The cotton plant to make a cotton tote bag may have had 250 gallons of water poured on it during their growth, but very little of that water ended up in the white fluff that becomes cotton yarn & fabric. You know how a wet cotton ball is kinda useless? Also impossible to harvest. 

And of that 250 gallons, some was evaporated/transpired and rained downwind; some was used for carbon uptake to make leaves, stems, seeds & fiber; some trickled downwards to keep the salt down and recharge the aquifer.

All of this is valuable and good use of our resources. Our plant textile resources (linen, cotton) are the lowest on the planetary damage scale. Then rayons (here’s where hemp comes in, as well as bamboo, beech, eucalyptus) and ramie; then wool — sheep are really efficient, and wool is durable. 

aside: Isn’t hemp a weed?

Yeah, that’s the problem. It’s itchy AF in the raw state. You can ret it (rot it in water ponds) like linen to improve it, but if you want to ret it, you better water it while it’s growing (~250 gal/plant/season) because it’s gonna need very long, high quality fiber. Which water stressed plants don’t make.

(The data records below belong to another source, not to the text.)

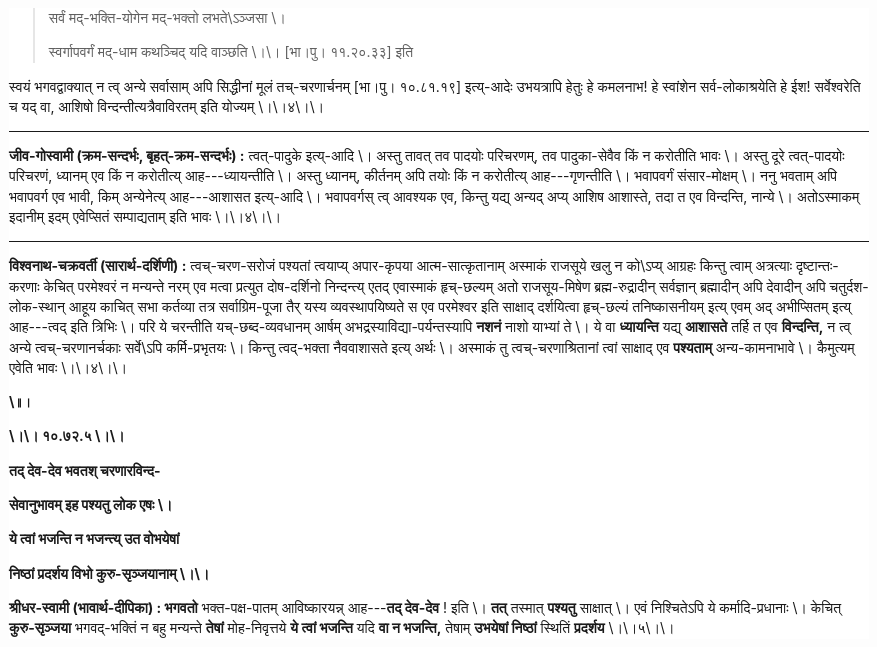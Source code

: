 > सर्वं मद्-भक्ति-योगेन मद्-भक्तो लभते\ऽञ्जसा \।
>
> स्वर्गापवर्गं मद्-धाम कथञ्चिद् यदि वाञ्छति \।\। \[भा।पु।
> ११.२०.३३\] इति

स्वयं भगवद्वाक्यात् न त्व् अन्ये सर्वासाम् अपि सिद्धीनां मूलं
तच्-चरणार्चनम् \[भा।पु। १०.८१.१९\] इत्य्-आदेः उभयत्रापि हेतुः हे
कमलनाभ! हे स्वांशेन सर्व-लोकाश्रयेति हे ईश! सर्वेश्वरेति च यद्
वा, आशिषो विन्दन्तीत्यत्रैवाविरतम् इति योज्यम् \।\।४\।\।

------------------------------------------------------------------------------------------------------------------

**जीव-गोस्वामी (क्रम-सन्दर्भः, बृहत्-क्रम-सन्दर्भः) :**
त्वत्-पादुके इत्य्-आदि \। अस्तु तावत् तव पादयोः परिचरणम्, तव
पादुका-सेवैव किं न करोतीति भावः \। अस्तु दूरे त्वत्-पादयोः
परिचरणं, ध्यानम् एव किं न करोतीत्य् आह---ध्यायन्तीति \। अस्तु
ध्यानम्, कीर्तनम् अपि तयोः किं न करोतीत्य् आह---गृणन्तीति \।
भवापवर्गं संसार-मोक्षम् \। ननु भवताम् अपि भवापवर्ग एव
भावी, किम् अन्येनेत्य् आह---आशासत इत्य्-आदि \। भवापवर्गस् त्व् आवश्यक
एव, किन्तु यद्य् अन्यद् अप्य् आशिष आशास्ते, तदा त एव विन्दन्ति, नान्ये \।
अतोऽस्माकम् इदानीम् इदम् एवेप्सितं सम्पाद्यताम् इति भावः \।\।४\।\।

------------------------------------------------------------------------------------------------------------------

**विश्वनाथ-चक्रवर्ती (सारार्थ-दर्शिणी) :** त्वच्-चरण-सरोजं
पश्यतां त्वयाप्य् अपार-कृपया आत्म-सात्कृतानाम् अस्माकं राजसूये खलु न
को\ऽप्य् आग्रहः किन्तु त्वाम् अत्रत्याः दृष्टान्तः-करणाः केचित् परमेश्वरं
न मन्यन्ते नरम् एव मत्वा प्रत्युत दोष-दर्शिनो निन्दन्त्य् एतद्
एवास्माकं हृच्-छल्यम् अतो राजसूय-मिषेण ब्रह्म-रुद्रादीन् सर्वज्ञान्
ब्रह्मादीन् अपि देवादीन् अपि चतुर्दश-लोक-स्थान् आहूय काचित् सभा
कर्तव्या तत्र सर्वाग्रिम-पूजा तैर् यस्य व्यवस्थापयिष्यते स एव
परमेश्वर इति साक्षाद् दर्शयित्वा हृच्-छल्यं तनिष्कासनीयम् इत्य् एवम् अद्
अभीप्सितम् इत्य् आह---त्वद् इति त्रिभिः \। परि ये चरन्तीति
यच्-छब्द-व्यवधानम् आर्षम् अभद्रस्याविद्या-पर्यन्तस्यापि **नशनं**
नाशो याभ्यां ते \। ये वा **ध्यायन्ति** यद्य् **आशासते** तर्हि त एव
**विन्दन्ति,** न त्व् अन्ये त्वच्-चरणानर्चकाः सर्वे\ऽपि कर्मि-प्रभृतयः
\। किन्तु त्वद्-भक्ता नैववाशासते इत्य् अर्थः \। अस्माकं तु
त्वच्-चरणाश्रितानां त्वां साक्षाद् एव **पश्यताम्** अन्य-कामनाभावे \।
कैमुत्यम् एवेति भावः \।\।४\।\।

**\॥।**

**\।\। १०.७२.५ \।\।**

**तद् देव-देव भवतश् चरणारविन्द-**

**सेवानुभावम् इह पश्यतु लोक एषः \।**

**ये त्वां भजन्ति न भजन्त्य् उत वोभयेषां**

**निष्ठां प्रदर्शय विभो कुरु-सृञ्जयानाम् \।\।**

**श्रीधर-स्वामी (भावार्थ-दीपिका) : भगवतो** भक्त-पक्ष-पातम्
आविष्कारयन्न् आह---**तद् देव-देव** ! इति \। **तत्** तस्मात् **पश्यतु**
साक्षात् \। एवं निश्चितेऽपि ये कर्मादि-प्रधानाः \। केचित् **कुरु-सृञ्जया**
भगवद्-भक्तिं न बहु मन्यन्ते **तेषां** मोह-निवृत्तये **ये त्वां
भजन्ति** यदि **वा न भजन्ति,** तेषाम् **उभयेषां निष्ठां** स्थितिं
**प्रदर्शय** \।\।५\।\।
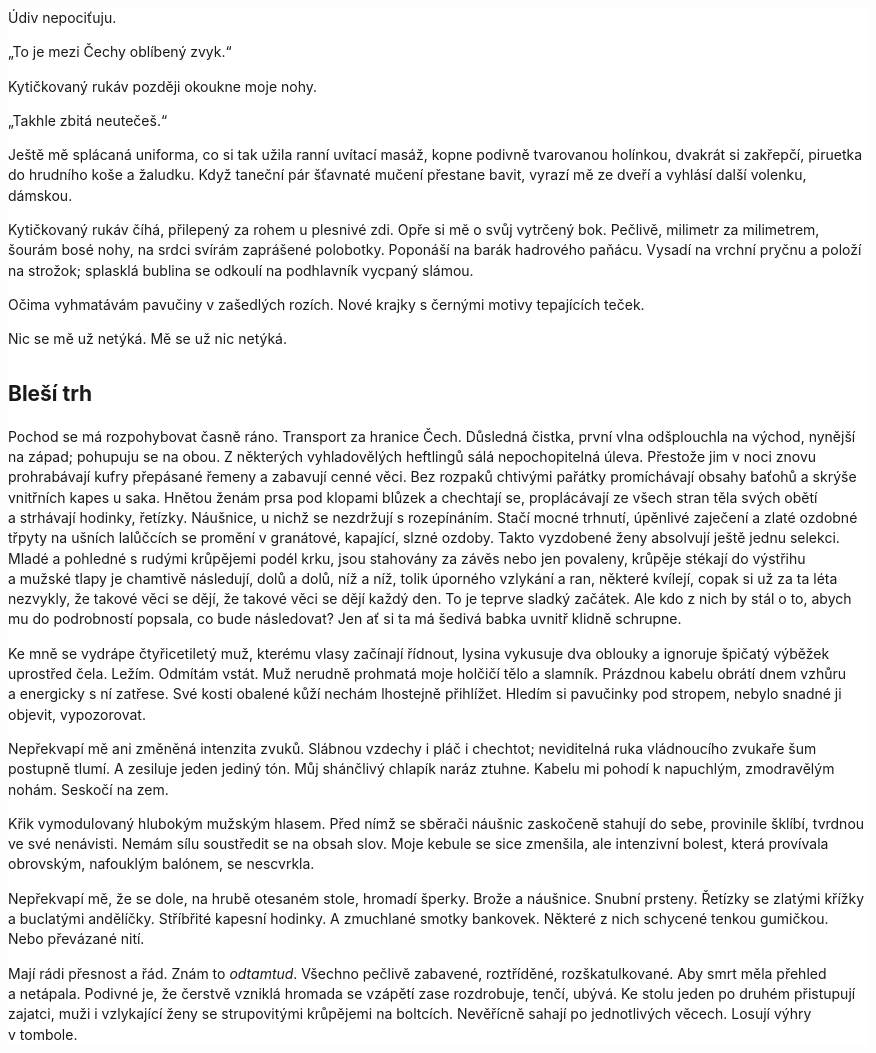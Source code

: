 Údiv nepociťuju.

  

„To je mezi Čechy oblíbený zvyk.“

Kytičkovaný rukáv později okoukne moje nohy.

„Takhle zbitá neutečeš.“

Ještě mě splácaná uniforma, co si tak užila ranní uvítací masáž, kopne podivně tvarovanou holínkou, dvakrát si zakřepčí, piruetka do hrudního koše a žaludku. Když taneční pár šťavnaté mučení přestane bavit, vyrazí mě ze dveří a vyhlásí další volenku, dámskou.

Kytičkovaný rukáv číhá, přilepený za rohem u plesnivé zdi. Opře si mě o svůj vytrčený bok. Pečlivě, milimetr za milimetrem, šourám bosé nohy, na srdci svírám zaprášené polobotky. Poponáší na barák hadrového paňácu. Vysadí na vrchní pryčnu a položí na strožok; splasklá bublina se odkoulí na podhlavník vycpaný slámou.

Očima vyhmatávám pavučiny v zašedlých rozích. Nové krajky s černými motivy tepajících teček.

Nic se mě už netýká. Mě se už nic netýká.

## Bleší trh

Pochod se má rozpohybovat časně ráno. Transport za hranice Čech. Důsledná čistka, první vlna odšplouchla na východ, nynější na západ; pohupuju se na obou. Z některých vyhladovělých heftlingů sálá nepochopitelná úleva. Přestože jim v noci znovu prohrabávají kufry přepásané řemeny a zabavují cenné věci. Bez rozpaků chtivými pařátky promíchávají obsahy baťohů a skrýše vnitřních kapes u saka. Hnětou ženám prsa pod klopami blůzek a chechtají se, proplácávají ze všech stran těla svých obětí a strhávají hodinky, řetízky. Náušnice, u nichž se nezdržují s rozepínáním. Stačí mocné trhnutí, úpěnlivé zaječení a zlaté ozdobné třpyty na ušních lalůčcích se promění v granátové, kapající, slzné ozdoby. Takto vyzdobené ženy absolvují ještě jednu selekci. Mladé a pohledné s rudými krůpějemi podél krku, jsou stahovány za závěs nebo jen povaleny, krůpěje stékají do výstřihu a mužské tlapy je chamtivě následují, dolů a dolů, níž a níž, tolik úporného vzlykání a ran, některé kvílejí, copak si už za ta léta nezvykly, že takové věci se dějí, že takové věci se dějí každý den. To je teprve sladký začátek. Ale kdo z nich by stál o to, abych mu do podrobností popsala, co bude následovat? Jen ať si ta má šedivá babka uvnitř klidně schrupne.

Ke mně se vydrápe čtyřicetiletý muž, kterému vlasy začínají řídnout, lysina vykusuje dva oblouky a ignoruje špičatý výběžek uprostřed čela. Ležím. Odmítám vstát. Muž nerudně prohmatá moje holčičí tělo a slamník. Prázdnou kabelu obrátí dnem vzhůru a energicky s ní zatřese. Své kosti obalené kůží nechám lhostejně přihlížet. Hledím si pavučinky pod stropem, nebylo snadné ji objevit, vypozorovat.

Nepřekvapí mě ani změněná intenzita zvuků. Slábnou vzdechy i pláč i chechtot; neviditelná ruka vládnoucího zvukaře šum postupně tlumí. A zesiluje jeden jediný tón. Můj shánčlivý chlapík naráz ztuhne. Kabelu mi pohodí k napuchlým, zmodravělým nohám. Seskočí na zem.

Křik vymodulovaný hlubokým mužským hlasem. Před nímž se sběrači náušnic zaskočeně stahují do sebe, provinile šklíbí, tvrdnou ve své nenávisti. Nemám sílu soustředit se na obsah slov. Moje kebule se sice zmenšila, ale intenzivní bolest, která provívala obrovským, nafouklým balónem, se nescvrkla.

Nepřekvapí mě, že se dole, na hrubě otesaném stole, hromadí šperky. Brože a náušnice. Snubní prsteny. Řetízky se zlatými křížky a buclatými andělíčky. Stříbřité kapesní hodinky. A zmuchlané smotky bankovek. Některé z nich schycené tenkou gumičkou. Nebo převázané nití.

Mají rádi přesnost a řád. Znám to _odtamtud_. Všechno pečlivě zabavené, roztříděné, rozškatulkované. Aby smrt měla přehled a netápala. Podivné je, že čerstvě vzniklá hromada se vzápětí zase rozdrobuje, tenčí, ubývá. Ke stolu jeden po druhém přistupují zajatci, muži i vzlykající ženy se strupovitými krůpějemi na boltcích. Nevěřícně sahají po jednotlivých věcech. Losují výhry v tombole.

Or you can water stress it and just turn it into rayon, which moves the water to production instead of the field (and dramatically increases the water needed).
The best use of hemp (and junk forest plants) is cellulose feedstock for paper, and let the trees grow for actual wood. Sorry.

What’s NOT sustainable is synthetics of any sort. Drilling for oil produces thousands of gallons of badly polluted, fossil water that is almost impossible to reclaim. (Fossil water is the stuff below the aquifer, that we never should have had access to.)

Then refining the oil takes even more water that is also hard to reclaim. 

The water debt for a pound of cotton is water that cycles within the usual plant water cycle, but the water debt for a pound of polyester is orders of magnitude larger and once it’s polluted, it’s gone.

Recycling plastics into fiber helps some, but

a) we don’t do enough of it
b) when it is recycled, it sheds microplastics worse than virgin stock, and
c) still requires a percentage of virgin stock to make a functional polyester for spinning.

And once we have that plastic/polyester fabric, it’s ours forever. It doesn’t compost, it doesn’t decompose, at best it grinds itself up into microplastics. In theory it can be converted back into an petroleum product that can be burned, but that’s really not a good plan.

Plants are better than plastics, always. 
Plants need water. There’s no getting around this. 
So… the big issue is not that plants exist and need water. It’s that human consumption cannot infinitely expand. Doesn’t matter what the economists say — we need the production of goods to contract.

We simply make more stuff than we need. Contracting production doesn’t mean the economy contracts. The wages & services side is where the real economic magic happens.

And I mean magic — it’s a spell we all agree exists, and only exists because we all believe in it.